_About this exercise_. Could you find each line of the data below that contains the word "Gomoku" and copy those lines?

_Dataset entries_.
-=-=-=-=-
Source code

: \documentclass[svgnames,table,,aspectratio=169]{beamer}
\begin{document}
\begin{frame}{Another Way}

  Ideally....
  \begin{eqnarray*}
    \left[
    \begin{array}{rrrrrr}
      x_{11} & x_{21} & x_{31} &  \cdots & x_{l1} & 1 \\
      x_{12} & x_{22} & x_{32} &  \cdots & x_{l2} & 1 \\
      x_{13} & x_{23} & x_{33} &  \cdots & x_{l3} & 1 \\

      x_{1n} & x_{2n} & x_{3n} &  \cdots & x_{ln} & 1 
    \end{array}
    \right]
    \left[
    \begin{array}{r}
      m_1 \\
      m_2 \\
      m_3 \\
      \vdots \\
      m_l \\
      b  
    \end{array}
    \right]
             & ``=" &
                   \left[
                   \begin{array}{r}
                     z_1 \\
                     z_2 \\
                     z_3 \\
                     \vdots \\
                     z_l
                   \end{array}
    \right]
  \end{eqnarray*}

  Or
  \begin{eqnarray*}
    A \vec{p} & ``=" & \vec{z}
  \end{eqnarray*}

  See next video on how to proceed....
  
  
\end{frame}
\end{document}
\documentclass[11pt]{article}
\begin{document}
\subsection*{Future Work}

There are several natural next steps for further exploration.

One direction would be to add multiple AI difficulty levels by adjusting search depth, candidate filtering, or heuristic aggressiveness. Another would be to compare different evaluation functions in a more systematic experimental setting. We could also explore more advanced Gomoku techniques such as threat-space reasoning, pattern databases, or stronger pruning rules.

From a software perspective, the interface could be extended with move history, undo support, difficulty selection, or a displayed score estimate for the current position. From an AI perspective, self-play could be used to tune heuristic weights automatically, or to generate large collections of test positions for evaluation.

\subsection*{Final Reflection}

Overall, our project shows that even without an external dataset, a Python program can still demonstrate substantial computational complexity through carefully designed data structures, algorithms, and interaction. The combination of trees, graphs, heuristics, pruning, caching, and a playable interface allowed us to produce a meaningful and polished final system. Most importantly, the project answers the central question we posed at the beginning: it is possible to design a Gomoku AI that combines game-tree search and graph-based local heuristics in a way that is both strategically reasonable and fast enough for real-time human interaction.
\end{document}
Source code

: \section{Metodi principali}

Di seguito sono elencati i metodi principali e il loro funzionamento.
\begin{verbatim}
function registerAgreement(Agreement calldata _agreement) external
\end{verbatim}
-=-=-=-=-
_Expected answer_.
One direction would be to add multiple AI difficulty levels by adjusting search depth, candidate filtering, or heuristic aggressiveness. Another would be to compare different evaluation functions in a more systematic experimental setting. We could also explore more advanced Gomoku techniques such as threat-space reasoning, pattern databases, or stronger pruning rules.
Overall, our project shows that even without an external dataset, a Python program can still demonstrate substantial computational complexity through carefully designed data structures, algorithms, and interaction. The combination of trees, graphs, heuristics, pruning, caching, and a playable interface allowed us to produce a meaningful and polished final system. Most importantly, the project answers the central question we posed at the beginning: it is possible to design a Gomoku AI that combines game-tree search and graph-based local heuristics in a way that is both strategically reasonable and fast enough for real-time human interaction.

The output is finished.